Ciudad de
esperma
John Aber
Traducción de Laura Manero
A principios de marzo ya había pasado
bastante más de un mes y, a pesar de mi historial de periodos irregulares, yo sabía que
algo no iba bien. Para empezar, me dolían los pechos. A veces sólo tenía pequeñas
molestias pero, en otras ocasiones, me dolían mucho, los sentía a punto de estallar.
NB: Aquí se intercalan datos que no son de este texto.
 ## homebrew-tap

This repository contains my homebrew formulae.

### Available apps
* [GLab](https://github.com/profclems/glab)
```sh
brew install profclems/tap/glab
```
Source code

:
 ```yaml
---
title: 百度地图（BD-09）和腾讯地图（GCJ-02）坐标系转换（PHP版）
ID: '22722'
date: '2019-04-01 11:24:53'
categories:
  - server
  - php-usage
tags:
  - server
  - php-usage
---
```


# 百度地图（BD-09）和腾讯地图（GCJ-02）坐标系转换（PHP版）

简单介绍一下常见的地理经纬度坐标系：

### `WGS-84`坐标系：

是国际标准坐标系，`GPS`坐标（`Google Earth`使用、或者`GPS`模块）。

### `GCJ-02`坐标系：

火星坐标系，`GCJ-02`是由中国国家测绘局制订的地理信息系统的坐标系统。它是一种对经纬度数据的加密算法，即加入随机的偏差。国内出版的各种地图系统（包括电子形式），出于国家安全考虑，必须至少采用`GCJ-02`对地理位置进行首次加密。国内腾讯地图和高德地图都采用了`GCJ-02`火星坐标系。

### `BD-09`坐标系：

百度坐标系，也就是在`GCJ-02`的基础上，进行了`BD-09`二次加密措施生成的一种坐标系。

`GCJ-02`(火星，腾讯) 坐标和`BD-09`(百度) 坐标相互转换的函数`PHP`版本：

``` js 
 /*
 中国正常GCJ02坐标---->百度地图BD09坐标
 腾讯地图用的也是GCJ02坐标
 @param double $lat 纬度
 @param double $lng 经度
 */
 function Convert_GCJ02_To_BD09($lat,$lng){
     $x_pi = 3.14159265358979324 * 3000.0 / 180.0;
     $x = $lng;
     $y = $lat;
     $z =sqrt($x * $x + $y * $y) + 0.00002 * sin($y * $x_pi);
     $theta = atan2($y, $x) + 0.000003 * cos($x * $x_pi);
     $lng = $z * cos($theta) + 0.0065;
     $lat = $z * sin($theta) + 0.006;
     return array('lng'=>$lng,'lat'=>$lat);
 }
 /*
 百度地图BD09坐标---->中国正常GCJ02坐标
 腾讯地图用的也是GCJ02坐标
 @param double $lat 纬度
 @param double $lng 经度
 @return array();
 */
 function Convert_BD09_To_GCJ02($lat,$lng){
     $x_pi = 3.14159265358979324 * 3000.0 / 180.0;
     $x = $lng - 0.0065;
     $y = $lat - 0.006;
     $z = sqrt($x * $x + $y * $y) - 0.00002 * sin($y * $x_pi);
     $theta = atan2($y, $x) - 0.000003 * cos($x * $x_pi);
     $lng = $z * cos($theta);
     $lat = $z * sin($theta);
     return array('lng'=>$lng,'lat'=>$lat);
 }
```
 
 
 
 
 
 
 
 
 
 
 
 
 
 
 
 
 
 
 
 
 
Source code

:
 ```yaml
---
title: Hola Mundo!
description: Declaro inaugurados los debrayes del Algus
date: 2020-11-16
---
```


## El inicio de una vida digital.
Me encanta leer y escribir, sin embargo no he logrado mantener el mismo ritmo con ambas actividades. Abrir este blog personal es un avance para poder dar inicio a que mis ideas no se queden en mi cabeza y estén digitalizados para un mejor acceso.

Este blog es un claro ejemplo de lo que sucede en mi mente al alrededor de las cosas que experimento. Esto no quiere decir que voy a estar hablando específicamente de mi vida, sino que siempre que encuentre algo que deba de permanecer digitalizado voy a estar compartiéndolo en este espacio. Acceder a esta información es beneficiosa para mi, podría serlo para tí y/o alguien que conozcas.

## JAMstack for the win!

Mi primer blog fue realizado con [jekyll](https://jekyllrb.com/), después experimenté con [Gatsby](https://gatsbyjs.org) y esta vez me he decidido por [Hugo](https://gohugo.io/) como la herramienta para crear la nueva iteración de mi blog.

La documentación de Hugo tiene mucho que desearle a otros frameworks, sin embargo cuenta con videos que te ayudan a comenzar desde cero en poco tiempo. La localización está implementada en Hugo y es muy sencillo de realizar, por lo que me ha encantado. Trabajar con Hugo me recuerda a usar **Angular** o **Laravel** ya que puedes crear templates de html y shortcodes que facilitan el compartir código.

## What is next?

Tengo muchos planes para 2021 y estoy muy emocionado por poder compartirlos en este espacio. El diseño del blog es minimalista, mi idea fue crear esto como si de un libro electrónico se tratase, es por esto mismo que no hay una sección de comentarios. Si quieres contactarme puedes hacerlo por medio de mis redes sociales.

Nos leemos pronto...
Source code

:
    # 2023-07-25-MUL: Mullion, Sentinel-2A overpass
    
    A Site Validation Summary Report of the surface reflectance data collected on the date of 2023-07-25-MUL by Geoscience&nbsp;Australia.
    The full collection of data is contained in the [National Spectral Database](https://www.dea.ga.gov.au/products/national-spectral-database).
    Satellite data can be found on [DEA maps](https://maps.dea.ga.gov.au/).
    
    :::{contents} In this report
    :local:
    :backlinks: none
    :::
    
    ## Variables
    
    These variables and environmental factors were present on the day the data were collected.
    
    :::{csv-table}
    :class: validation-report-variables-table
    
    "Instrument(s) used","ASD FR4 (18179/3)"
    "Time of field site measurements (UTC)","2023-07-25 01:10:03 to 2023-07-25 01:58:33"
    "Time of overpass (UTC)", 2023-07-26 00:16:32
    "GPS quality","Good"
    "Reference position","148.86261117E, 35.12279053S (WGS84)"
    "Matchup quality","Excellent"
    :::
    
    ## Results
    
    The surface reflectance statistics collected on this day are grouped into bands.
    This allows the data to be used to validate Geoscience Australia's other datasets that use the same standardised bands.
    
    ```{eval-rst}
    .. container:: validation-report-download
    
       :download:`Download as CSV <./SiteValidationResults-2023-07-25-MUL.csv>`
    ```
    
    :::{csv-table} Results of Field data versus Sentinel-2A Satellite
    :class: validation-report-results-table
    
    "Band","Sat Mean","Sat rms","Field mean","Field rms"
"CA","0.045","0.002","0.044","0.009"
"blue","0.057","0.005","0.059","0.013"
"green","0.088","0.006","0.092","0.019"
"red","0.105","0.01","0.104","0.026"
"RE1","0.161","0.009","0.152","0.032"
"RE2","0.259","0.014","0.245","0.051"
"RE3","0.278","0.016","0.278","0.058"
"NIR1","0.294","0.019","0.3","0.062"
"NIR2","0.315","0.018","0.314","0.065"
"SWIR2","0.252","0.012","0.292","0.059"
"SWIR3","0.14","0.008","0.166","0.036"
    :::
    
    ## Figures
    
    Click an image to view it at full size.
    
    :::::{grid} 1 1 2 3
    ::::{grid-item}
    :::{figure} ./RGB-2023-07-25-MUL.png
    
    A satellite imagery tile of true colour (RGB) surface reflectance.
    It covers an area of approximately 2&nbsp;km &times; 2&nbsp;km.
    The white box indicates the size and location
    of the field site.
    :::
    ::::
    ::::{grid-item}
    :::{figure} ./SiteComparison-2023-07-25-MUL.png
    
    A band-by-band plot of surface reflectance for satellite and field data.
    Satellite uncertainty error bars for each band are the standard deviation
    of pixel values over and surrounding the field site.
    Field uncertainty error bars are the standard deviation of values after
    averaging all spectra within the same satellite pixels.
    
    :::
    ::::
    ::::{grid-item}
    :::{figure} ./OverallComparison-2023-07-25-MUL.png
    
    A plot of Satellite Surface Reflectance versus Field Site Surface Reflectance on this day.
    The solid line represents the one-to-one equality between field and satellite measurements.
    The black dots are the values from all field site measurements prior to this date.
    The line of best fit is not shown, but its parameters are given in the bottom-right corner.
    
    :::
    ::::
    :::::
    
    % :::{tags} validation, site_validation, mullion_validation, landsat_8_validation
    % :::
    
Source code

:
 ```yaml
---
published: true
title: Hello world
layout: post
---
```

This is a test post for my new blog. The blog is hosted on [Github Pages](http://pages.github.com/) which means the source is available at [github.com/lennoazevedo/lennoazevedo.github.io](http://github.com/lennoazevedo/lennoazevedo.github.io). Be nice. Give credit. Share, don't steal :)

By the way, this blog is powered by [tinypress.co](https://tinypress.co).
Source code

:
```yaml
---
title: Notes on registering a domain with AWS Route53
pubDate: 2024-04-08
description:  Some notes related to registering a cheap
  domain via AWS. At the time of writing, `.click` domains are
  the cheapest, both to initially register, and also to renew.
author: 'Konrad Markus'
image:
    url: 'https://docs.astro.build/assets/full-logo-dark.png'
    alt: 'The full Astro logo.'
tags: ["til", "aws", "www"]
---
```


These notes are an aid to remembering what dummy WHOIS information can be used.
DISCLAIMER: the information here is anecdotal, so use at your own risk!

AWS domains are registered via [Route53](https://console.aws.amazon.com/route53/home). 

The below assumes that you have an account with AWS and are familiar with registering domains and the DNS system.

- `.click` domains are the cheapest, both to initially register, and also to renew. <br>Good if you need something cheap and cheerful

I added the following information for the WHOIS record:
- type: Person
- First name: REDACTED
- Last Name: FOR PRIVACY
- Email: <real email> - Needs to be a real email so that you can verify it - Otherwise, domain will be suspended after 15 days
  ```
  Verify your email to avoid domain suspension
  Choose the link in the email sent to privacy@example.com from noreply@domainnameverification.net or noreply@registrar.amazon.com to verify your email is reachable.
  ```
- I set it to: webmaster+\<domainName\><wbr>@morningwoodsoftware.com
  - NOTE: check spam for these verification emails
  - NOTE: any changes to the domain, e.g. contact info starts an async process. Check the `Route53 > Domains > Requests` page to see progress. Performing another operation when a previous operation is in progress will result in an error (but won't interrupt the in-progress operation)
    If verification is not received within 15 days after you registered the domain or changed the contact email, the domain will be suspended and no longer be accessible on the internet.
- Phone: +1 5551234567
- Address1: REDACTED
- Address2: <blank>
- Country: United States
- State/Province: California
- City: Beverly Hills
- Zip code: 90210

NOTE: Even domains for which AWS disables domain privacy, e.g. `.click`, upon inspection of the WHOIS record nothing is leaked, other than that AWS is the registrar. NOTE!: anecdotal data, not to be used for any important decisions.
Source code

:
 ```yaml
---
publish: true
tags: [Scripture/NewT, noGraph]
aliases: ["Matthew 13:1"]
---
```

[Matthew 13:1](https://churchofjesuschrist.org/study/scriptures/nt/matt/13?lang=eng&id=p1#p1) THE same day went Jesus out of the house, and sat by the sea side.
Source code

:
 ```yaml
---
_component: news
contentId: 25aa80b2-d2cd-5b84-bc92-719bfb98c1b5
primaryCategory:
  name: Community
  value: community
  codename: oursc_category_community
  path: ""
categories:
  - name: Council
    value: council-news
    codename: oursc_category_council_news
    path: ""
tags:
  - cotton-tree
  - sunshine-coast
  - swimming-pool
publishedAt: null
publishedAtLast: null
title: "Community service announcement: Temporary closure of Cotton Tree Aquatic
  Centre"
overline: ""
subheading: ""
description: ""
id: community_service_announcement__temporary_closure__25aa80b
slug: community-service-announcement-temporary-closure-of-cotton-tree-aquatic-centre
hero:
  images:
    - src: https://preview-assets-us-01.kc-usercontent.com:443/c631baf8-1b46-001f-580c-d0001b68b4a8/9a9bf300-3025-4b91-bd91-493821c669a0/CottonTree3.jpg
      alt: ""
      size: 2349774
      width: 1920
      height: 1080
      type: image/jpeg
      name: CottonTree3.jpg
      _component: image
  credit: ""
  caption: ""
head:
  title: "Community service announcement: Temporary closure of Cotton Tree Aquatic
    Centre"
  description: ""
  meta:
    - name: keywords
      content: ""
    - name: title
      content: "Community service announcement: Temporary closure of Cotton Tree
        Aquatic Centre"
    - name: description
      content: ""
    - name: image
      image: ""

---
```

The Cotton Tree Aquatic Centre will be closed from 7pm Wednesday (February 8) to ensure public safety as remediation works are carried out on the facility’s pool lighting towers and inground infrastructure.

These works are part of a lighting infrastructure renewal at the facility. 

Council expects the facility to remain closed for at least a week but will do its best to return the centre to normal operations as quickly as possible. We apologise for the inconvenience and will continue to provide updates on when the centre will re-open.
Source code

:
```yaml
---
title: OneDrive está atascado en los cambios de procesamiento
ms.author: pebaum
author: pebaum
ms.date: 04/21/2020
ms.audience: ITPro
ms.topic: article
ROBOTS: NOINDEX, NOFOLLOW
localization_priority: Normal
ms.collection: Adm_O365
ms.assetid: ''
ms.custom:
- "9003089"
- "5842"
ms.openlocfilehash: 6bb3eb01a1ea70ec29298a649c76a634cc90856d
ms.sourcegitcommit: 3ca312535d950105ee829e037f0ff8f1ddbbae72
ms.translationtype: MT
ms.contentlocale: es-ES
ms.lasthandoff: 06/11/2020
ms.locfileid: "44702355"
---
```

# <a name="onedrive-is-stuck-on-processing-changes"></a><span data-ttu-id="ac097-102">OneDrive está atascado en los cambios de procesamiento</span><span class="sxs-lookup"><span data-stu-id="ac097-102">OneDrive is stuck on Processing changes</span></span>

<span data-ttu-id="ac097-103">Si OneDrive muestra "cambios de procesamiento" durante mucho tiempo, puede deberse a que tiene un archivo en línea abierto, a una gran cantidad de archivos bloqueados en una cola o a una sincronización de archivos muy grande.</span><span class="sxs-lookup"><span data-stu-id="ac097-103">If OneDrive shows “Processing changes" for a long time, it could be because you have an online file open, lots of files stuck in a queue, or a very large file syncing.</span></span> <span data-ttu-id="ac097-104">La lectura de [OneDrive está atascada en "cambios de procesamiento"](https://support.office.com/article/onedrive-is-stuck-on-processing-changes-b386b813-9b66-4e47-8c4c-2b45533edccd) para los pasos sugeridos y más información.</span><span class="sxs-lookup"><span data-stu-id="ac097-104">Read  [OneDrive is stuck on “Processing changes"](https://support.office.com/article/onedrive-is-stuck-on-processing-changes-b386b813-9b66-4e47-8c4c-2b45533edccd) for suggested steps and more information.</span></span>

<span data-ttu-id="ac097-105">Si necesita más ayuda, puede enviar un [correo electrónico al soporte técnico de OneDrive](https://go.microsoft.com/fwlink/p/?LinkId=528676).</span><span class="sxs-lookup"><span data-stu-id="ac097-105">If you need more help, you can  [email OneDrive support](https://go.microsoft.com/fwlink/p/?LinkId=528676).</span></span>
Empecé a desabrocharme las blusas o a llevar camisetas holgadas cuando estaba sola en mi
habitación, sólo porque no me gustaba sentir el roce de la tela sobre los pechos.
También cogí la costumbre de pellizcármelos. Sobre todo lo hacía para demostrarme que
en realidad no me dolían nada, para convencerme de que el malestar de los pechos era
producto de mi rica imaginación y de las palpaciones y los pellizcos que yo misma me
daba. Cuanto más me dolían, más me pellizcaba; cuanto más me pellizcaba, más me
dolían. Llegué a un punto en que, a veces, tumbada boca arriba antes de quedarme
dormida, tenía que esconder las manos debajo del culo y sujetarlas ahí quince o veinte
minutos sólo para evitar llevármelas al pecho.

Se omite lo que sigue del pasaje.